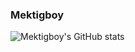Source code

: ### Mektigboy

![Mektigboy's GitHub stats](https://github-readme-stats.vercel.app/api?username=mektigboy&count_private=true&show_icons=true&title_color=00FF00&text_color=00FF00&icon_color=00FF00&bg_color=000000&hide_border=true)
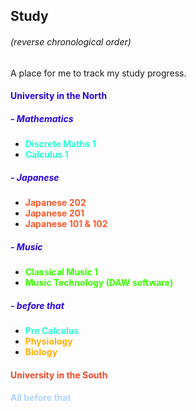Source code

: ## Study

###### (reverse chronological order)

A place for me to track my study progress.

#### <span style="color: #2804E0">University in the North</span>

##### <span style="color: #2804E0">- Mathematics</span>
- **<span style="color: #28FFD1">Discrete Maths 1</span>**
- **<span style="color: #28FFD1">Calculus 1</span>**

##### <span style="color: #2804E0">- Japanese</span>
- **<span style="color: #ff592b">Japanese 202</span>**
- **<span style="color: #ff592b">Japanese 201</span>**
- **<span style="color: #ff592b">Japanese 101 & 102</span>**

##### <span style="color: #2804E0">- Music</span>
- **<span style="color: #3aff00;">Classical Music 1</span>**
- **<span style="color: #3aff00;">Music Technology (DAW software)</span>**

##### <span style="color: #2804E0">- before that</span>
- **<span style="color: #28FFD1">Pre Calculus</span>**
- **<span style="color: #ffaf05">Physiology</span>**
- **<span style="color: #ffaf05">Biology</span>**

#### <span style="color: #f3492b">University in the South</span>

#### <span style="color: #b3d4fc">All before that</span>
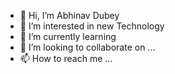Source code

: - 👋 Hi, I’m Abhinav Dubey
- 👀 I’m interested in new Technology 
- 🌱 I’m currently learning 
- 💞️ I’m looking to collaborate on ...
- 📫 How to reach me ...

<!---
AbhinavDubey70/AbhinavDubey70 is a ✨ special ✨ repository because its `README.md` (this file) appears on your GitHub profile.
You can click the Preview link to take a look at your changes.
--->
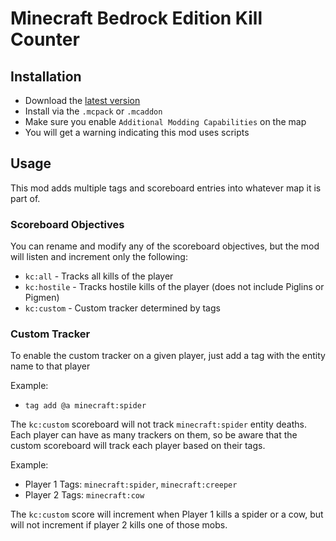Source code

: # Minecraft Bedrock Edition Kill Counter

## Installation

- Download the [latest version](https://github.com/BlueFrog130/Minecraft-KillCounter/releases)
- Install via the `.mcpack` or `.mcaddon`
- Make sure you enable `Additional Modding Capabilities` on the map
- You will get a warning indicating this mod uses scripts

## Usage

This mod adds multiple tags and scoreboard entries into whatever map it is part of.

### Scoreboard Objectives

You can rename and modify any of the scoreboard objectives, but the mod will listen and increment only the following:

- `kc:all` - Tracks all kills of the player
- `kc:hostile` - Tracks hostile kills of the player (does not include Piglins or Pigmen)
- `kc:custom` - Custom tracker determined by tags

### Custom Tracker

To enable the custom tracker on a given player, just add a tag with the entity name to that player

Example:

- `tag add @a minecraft:spider`

The `kc:custom` scoreboard will not track `minecraft:spider` entity deaths.
Each player can have as many trackers on them, so be aware that the custom scoreboard will track each player based on their tags.

Example:

- Player 1 Tags: `minecraft:spider`, `minecraft:creeper`
- Player 2 Tags: `minecraft:cow`

The `kc:custom` score will increment when Player 1 kills a spider or a cow, but will not increment if player 2 kills one of those mobs.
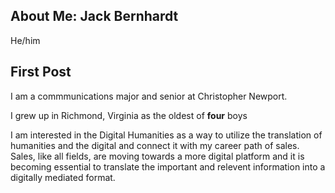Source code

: **About Me: Jack Bernhardt**
---
He/him

First Post
---
I am a commmunications major and senior at Christopher Newport. 

I grew up in Richmond, Virginia as the oldest of **four** boys

I am interested in the Digital Humanities as a way to utilize the translation of humanities and the digital and connect it with my career path of sales. Sales, like all fields, are moving towards a more digital platform and it is becoming essential to translate the important and relevent information into a digitally mediated format.

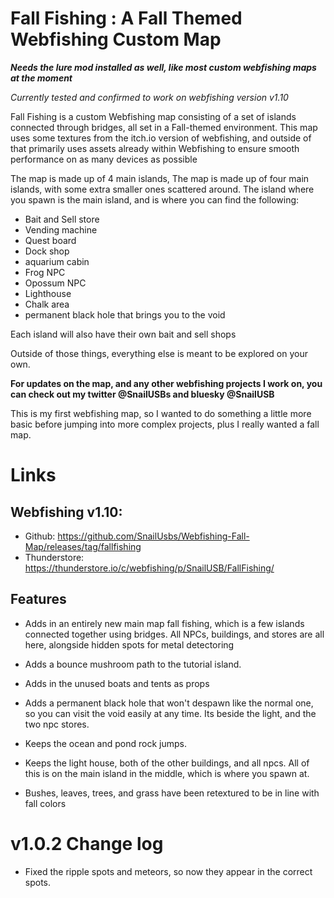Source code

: # Fall Fishing : A Fall Themed Webfishing Custom Map
***Needs the lure mod installed as well, like most custom webfishing maps at the moment***

*Currently tested and confirmed to work on webfishing version v1.10*

Fall Fishing is a custom Webfishing map consisting of a set of islands connected through bridges, all set in a Fall-themed environment. This map uses some textures from the itch.io version of webfishing, and outside of that primarily uses assets already within Webfishing to ensure smooth performance on as many devices as possible 

The map is made up of 4 main islands, The map is made up of four main islands, with some extra smaller ones scattered around. The island where you spawn is the main island, and is where you can find the following:
- Bait and Sell store
- Vending machine
- Quest board
- Dock shop
- aquarium cabin
- Frog NPC
- Opossum NPC
- Lighthouse
- Chalk area
- permanent black hole that brings you to the void

Each island will also have their own bait and sell shops

Outside of those things, everything else is meant to be explored on your own.

**For updates on the map, and any other webfishing projects I work on, you can check out my twitter @SnailUSBs and bluesky @SnailUSB** 

This is my first webfishing map, so I wanted to do something a little more basic before jumping into more complex projects, plus I really wanted a fall map. 

# Links
## Webfishing v1.10:
- Github: https://github.com/SnailUsbs/Webfishing-Fall-Map/releases/tag/fallfishing
- Thunderstore: https://thunderstore.io/c/webfishing/p/SnailUSB/FallFishing/

## Features
- Adds in an entirely new main map fall fishing, which is a few islands connected together using bridges. All NPCs, buildings, and stores are all here, alongside hidden spots for metal detectoring

- Adds a bounce mushroom path to the tutorial island.

- Adds in the unused boats and tents as props

- Adds a permanent black hole that won't despawn like the normal one, so you can visit the void easily at any time. Its beside the light, and the two npc stores. 

- Keeps the ocean and pond rock jumps.

- Keeps the light house, both of the other buildings, and all npcs. All of this is on the main island in the middle, which is where you spawn at. 

- Bushes, leaves, trees, and grass have been retextured to be in line with fall colors

# v1.0.2 Change log
- Fixed the ripple spots and meteors, so now they appear in the correct spots.
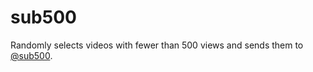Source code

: sub500
======

Randomly selects videos with fewer than 500 views and sends them to [@sub500](https://twitter.com/sub500).

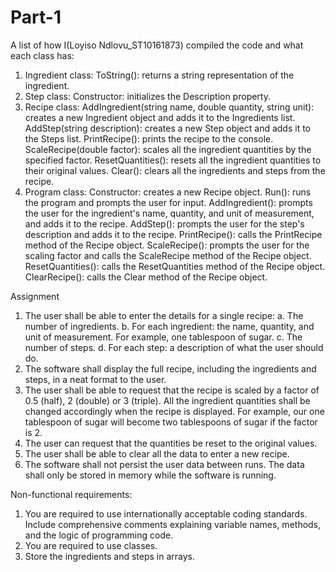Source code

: # Part-1 
A list of how I(Loyiso Ndlovu_ST10161873) compiled the code and what each class has:

1. Ingredient class:
ToString(): returns a string representation of the ingredient.
2. Step class:
Constructor: initializes the Description property.
3. Recipe class:
AddIngredient(string name, double quantity, string unit): creates a new Ingredient object and adds it to the Ingredients list.
AddStep(string description): creates a new Step object and adds it to the Steps list.
PrintRecipe(): prints the recipe to the console.
ScaleRecipe(double factor): scales all the ingredient quantities by the specified factor.
ResetQuantities(): resets all the ingredient quantities to their original values.
Clear(): clears all the ingredients and steps from the recipe.
4. Program class:
Constructor: creates a new Recipe object.
Run(): runs the program and prompts the user for input.
AddIngredient(): prompts the user for the ingredient's name, quantity, and unit of measurement, and adds it to the recipe.
AddStep(): prompts the user for the step's description and adds it to the recipe.
PrintRecipe(): calls the PrintRecipe method of the Recipe object.
ScaleRecipe(): prompts the user for the scaling factor and calls the ScaleRecipe method of the Recipe object.
ResetQuantities(): calls the ResetQuantities method of the Recipe object.
ClearRecipe(): calls the Clear method of the Recipe object.


Assignment
1. The user shall be able to enter the details for a single recipe:
a. The number of ingredients.
b. For each ingredient: the name, quantity, and unit of measurement. For example, one
tablespoon of sugar.
c. The number of steps.
d. For each step: a description of what the user should do.
2. The software shall display the full recipe, including the ingredients and steps, in a neat 
format to the user.
3. The user shall be able to request that the recipe is scaled by a factor of 0.5 (half), 2 (double) 
or 3 (triple). All the ingredient quantities shall be changed accordingly when the recipe is 
displayed. For example, our one tablespoon of sugar will become two tablespoons of sugar 
if the factor is 2.
4. The user can request that the quantities be reset to the original values.
5. The user shall be able to clear all the data to enter a new recipe.
6. The software shall not persist the user data between runs. The data shall only be stored in 
memory while the software is running.

Non-functional requirements:
1. You are required to use internationally acceptable coding standards. Include 
comprehensive comments explaining variable names, methods, and the logic of 
programming code.
2. You are required to use classes. 
3. Store the ingredients and steps in arrays.
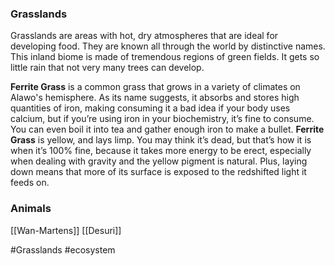 ### Grasslands
Grasslands are areas with hot, dry atmospheres that are ideal for developing food. They are known all through the world by distinctive names. This inland biome is made of tremendous regions of green fields. It gets so little rain that not very many trees can develop.

**Ferrite Grass** is a common grass that grows in a variety of climates on Alawo's hemisphere. As its name suggests, it absorbs and stores high quantities of iron, making consuming it a bad idea if your body uses calcium, but if you’re using iron in your biochemistry, it’s fine to consume. You can even boil it into tea and gather enough iron to make a bullet. **Ferrite Grass** is yellow, and lays limp. You may think it’s dead, but that’s how it is when it’s 100% fine, because it takes more energy to be erect, especially when dealing with gravity and the yellow pigment is natural. Plus, laying down means that more of its surface is exposed to the redshifted light it feeds on.

### Animals
[[Wan-Martens]]
[[Desuri]]

#Grasslands #ecosystem 
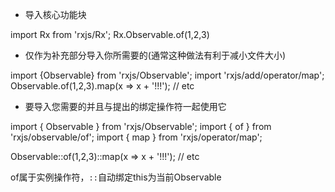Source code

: 

- 导入核心功能块

import Rx from 'rxjs/Rx';
Rx.Observable.of(1,2,3)

- 仅作为补充部分导入你所需要的(通常这种做法有利于减小文件大小)

import {Observable} from 'rxjs/Observable';
import 'rxjs/add/operator/map';
Observable.of(1,2,3).map(x => x + '!!!'); // etc

- 要导入您需要的并且与提出的绑定操作符一起使用它

import { Observable } from 'rxjs/Observable';
import { of } from 'rxjs/observable/of';
import { map } from 'rxjs/operator/map';

Observable::of(1,2,3)::map(x => x + '!!!'); // etc

of属于实例操作符，`::`自动绑定this为当前Observable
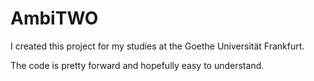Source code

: # AmbiTWO

I created this project for my studies at the Goethe Universität Frankfurt.

The code is pretty forward and hopefully easy to understand.
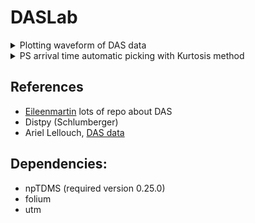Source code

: # DASLab

<details>
  <summary>
    Plotting waveform of DAS data
  </summary>
</details>

<details>
  <summary>
    PS arrival time automatic picking with Kurtosis method
  </summary>
</details>

## References

* [Eileenmartin](https://github.com/eileenrmartin) lots of repo about DAS
* Distpy (Schlumberger)
* Ariel Lellouch, [DAS data](https://github.com/ariellellouch/DASDetection)

## Dependencies:
* npTDMS (required version 0.25.0)
* folium
* utm
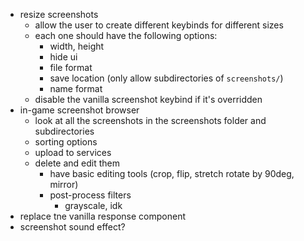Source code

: - resize screenshots
  - allow the user to create different keybinds for different sizes
  - each one should have the following options:
    - width, height
    - hide ui
    - file format
    - save location (only allow subdirectories of `screenshots/`)
    - name format
  - disable the vanilla screenshot keybind if it's overridden
- in-game screenshot browser
  - look at all the screenshots in the screenshots folder and subdirectories
  - sorting options
  - upload to services
  - delete and edit them
    - have basic editing tools (crop, flip, stretch rotate by 90deg, mirror)
    - post-process filters
      - grayscale, idk
- replace tne vanilla response component
- screenshot sound effect?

**What you should do**
What is needed is an exact copy of the lines from the one containing "- delete and edit them" through the last line of the records, and nothing else.

**Your solution**
  - delete and edit them
    - have basic editing tools (crop, flip, stretch rotate by 90deg, mirror)
    - post-process filters
      - grayscale, idk
- replace tne vanilla response component
- screenshot sound effect?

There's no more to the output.